Setiap penyelenggara wajib mengisi laporan maksimal 7 hari setelah acara berlangsung. Laporan terdiri dari tiga komponen utama:
- Jumlah Penonton
Tuliskan jumlah orang yang akhirnya hadir dalam pemutaran. - Dokumentasi Foto
Kamu wajib unggah 3 foto dari acara (format horizontal). Pilih foto yang menggambarkan suasana pemutaran (dan diskusi), penonton, serta ruang. Pastikan foto cukup jelas dan merepresentasikan kegiatan dengan baik. - Narasi Kegiatan
Tuliskan cerita singkat tentang bagaimana pemutaran berlangsung.

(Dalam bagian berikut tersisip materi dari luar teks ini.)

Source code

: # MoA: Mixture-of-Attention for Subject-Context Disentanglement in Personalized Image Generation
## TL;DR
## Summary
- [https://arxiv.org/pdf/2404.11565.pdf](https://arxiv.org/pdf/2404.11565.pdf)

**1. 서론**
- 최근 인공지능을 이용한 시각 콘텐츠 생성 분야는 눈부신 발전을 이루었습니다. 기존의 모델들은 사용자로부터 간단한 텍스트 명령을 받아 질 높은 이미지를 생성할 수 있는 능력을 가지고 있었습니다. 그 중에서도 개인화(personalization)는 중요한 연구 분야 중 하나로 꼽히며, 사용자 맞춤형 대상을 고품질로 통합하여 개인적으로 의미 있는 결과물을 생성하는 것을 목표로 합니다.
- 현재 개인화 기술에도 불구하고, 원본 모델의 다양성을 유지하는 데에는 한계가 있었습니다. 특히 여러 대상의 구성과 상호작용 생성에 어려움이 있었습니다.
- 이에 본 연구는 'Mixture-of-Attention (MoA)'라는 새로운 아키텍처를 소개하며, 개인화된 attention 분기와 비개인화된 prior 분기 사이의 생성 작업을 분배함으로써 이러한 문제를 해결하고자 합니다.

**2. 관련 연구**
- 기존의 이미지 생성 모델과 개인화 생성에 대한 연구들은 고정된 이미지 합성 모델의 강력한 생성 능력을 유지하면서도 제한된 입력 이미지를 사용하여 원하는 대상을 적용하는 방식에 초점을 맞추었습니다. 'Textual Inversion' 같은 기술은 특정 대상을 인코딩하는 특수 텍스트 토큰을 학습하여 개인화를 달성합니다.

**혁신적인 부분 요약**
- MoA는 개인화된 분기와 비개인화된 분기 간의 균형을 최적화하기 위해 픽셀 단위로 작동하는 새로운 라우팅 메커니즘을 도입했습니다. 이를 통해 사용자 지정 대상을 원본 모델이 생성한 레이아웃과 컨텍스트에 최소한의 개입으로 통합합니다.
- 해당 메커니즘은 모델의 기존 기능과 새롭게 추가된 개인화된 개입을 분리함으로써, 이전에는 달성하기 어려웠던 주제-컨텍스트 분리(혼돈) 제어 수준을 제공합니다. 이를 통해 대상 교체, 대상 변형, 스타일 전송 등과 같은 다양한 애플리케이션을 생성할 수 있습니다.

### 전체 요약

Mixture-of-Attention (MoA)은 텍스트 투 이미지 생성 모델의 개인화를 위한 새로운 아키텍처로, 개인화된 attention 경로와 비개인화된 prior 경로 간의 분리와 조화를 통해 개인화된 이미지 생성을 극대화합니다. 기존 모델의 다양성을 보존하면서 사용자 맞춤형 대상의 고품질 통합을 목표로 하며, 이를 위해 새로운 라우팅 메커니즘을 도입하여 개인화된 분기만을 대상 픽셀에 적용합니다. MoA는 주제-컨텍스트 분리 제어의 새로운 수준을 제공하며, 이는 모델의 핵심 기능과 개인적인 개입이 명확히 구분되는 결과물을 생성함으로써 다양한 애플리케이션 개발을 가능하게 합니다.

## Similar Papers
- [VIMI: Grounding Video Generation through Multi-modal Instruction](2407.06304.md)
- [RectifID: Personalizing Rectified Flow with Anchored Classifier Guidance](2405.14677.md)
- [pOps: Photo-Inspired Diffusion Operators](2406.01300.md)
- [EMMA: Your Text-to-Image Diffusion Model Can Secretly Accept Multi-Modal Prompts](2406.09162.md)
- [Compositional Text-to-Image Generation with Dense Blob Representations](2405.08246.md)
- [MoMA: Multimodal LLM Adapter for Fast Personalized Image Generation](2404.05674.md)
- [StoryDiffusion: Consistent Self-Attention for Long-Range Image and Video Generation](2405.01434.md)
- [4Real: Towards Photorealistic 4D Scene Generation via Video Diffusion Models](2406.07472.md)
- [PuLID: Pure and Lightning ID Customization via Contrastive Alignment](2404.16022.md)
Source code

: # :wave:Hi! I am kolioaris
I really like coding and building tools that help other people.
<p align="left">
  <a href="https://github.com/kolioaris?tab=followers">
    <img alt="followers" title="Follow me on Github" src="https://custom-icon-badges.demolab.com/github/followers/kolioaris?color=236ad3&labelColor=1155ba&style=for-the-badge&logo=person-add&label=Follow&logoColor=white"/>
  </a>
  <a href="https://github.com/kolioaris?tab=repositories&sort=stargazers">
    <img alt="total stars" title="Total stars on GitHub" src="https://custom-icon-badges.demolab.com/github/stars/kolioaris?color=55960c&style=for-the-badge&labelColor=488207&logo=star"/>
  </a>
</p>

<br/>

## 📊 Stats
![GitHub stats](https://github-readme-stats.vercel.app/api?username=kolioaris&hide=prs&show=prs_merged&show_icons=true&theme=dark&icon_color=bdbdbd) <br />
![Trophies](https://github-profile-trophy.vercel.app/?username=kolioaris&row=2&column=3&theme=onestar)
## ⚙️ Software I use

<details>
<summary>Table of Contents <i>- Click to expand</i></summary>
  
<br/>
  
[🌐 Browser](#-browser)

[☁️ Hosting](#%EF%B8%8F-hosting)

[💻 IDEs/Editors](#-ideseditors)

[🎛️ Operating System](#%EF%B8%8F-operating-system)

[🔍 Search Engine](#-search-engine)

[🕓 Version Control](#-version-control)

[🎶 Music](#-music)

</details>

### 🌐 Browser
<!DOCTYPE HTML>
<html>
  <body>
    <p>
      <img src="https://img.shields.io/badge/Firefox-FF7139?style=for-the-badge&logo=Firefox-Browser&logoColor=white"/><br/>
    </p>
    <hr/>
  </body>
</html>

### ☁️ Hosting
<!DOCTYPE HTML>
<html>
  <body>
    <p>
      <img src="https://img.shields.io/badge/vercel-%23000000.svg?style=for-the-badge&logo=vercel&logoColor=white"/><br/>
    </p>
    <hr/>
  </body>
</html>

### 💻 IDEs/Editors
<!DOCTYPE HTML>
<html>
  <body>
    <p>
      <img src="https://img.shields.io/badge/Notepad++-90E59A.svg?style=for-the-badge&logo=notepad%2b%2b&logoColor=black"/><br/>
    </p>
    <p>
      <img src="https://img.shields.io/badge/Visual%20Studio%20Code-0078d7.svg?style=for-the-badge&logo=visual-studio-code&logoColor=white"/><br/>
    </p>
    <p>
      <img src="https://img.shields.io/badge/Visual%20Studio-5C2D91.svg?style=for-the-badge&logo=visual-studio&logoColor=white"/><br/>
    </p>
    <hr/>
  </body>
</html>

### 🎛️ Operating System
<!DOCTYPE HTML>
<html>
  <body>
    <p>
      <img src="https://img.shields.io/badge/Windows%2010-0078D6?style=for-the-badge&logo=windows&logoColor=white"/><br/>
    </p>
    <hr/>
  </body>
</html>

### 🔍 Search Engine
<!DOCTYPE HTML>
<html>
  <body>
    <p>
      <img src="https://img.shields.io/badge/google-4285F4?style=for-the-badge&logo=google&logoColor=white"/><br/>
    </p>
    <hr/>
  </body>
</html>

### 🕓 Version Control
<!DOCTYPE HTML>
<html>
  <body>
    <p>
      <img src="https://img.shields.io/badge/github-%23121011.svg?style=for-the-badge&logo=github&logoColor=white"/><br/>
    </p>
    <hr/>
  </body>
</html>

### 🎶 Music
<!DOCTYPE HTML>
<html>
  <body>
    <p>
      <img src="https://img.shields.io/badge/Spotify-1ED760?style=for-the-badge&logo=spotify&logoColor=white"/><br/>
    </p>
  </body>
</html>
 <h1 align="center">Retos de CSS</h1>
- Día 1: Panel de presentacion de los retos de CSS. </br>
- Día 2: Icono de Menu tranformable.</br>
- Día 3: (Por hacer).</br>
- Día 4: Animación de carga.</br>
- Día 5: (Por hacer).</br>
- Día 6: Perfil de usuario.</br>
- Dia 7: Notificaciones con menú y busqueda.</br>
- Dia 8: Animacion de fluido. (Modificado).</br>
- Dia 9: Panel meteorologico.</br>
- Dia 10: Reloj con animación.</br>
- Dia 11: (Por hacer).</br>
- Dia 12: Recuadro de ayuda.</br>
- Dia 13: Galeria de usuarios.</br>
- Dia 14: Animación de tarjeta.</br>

Narasi ini membantu tim pengelola dan pembuat film memahami bagaimana film mereka diterima dan didiskusikan di ruang-ruang pemutaran.
Tips Menulis Narasi Pemutaran:- Ceritakan suasana acara dengan jujur dan santai.
- Bisa dimulai dengan kalimat pembuka seperti: “Pemutaran ini merupakan bagian dari…” atau “Acara berlangsung di tengah…”.
- Sebutkan siapa yang hadir dan bagaimana respons penonton. Apakah mereka aktif berdiskusi, apakah ada yang menarik, dan sebagainya.
Catatan:
Setelah dikirim, laporanmu akan terbit otomatis di halaman pemutaran di website. Oleh sebab itu perhatikan hal-hal berikut ini sebelum mengirim laporan:
- Ejaan, nama, dan struktur kalimat sebelum menyalin ke formulir laporan.
- Pastikan foto yang kamu unggah tidak buram atau gelap.
Cara mengisi laporan
- Kamu bisa mengisi laporan ketika status pengajuan telah berubah dari ‘Disetujui’ menjadi ‘Laporan’. Tautan untuk mengunggah laporan akan tersedia di atas tautan untuk mengakses berkas pengajuan, sebagaimana ditunjukkan pada gambar berikut.

Gambar 8. Pilih ‘Unggah laporan’ untuk memunculkan formulir pelaporan Pemutaran Publik. - Pilih tautan ‘Unggah Laporan’ untuk menampilkan popup formulir pengisian laporan.

Gambar 9. Laporan akan terbit otomatis ketika memilih ‘Terbitkan laporan’. - Periksa kembali setiap isian dalam formulir, lalu pilih ‘Terbitkan laporan’. Laporan pemutaran akan terbit otomatis dan bisa diakses oleh pengunjung.

Gambar 10. Tampilan Pemutaran Publik setelah laporan terbit.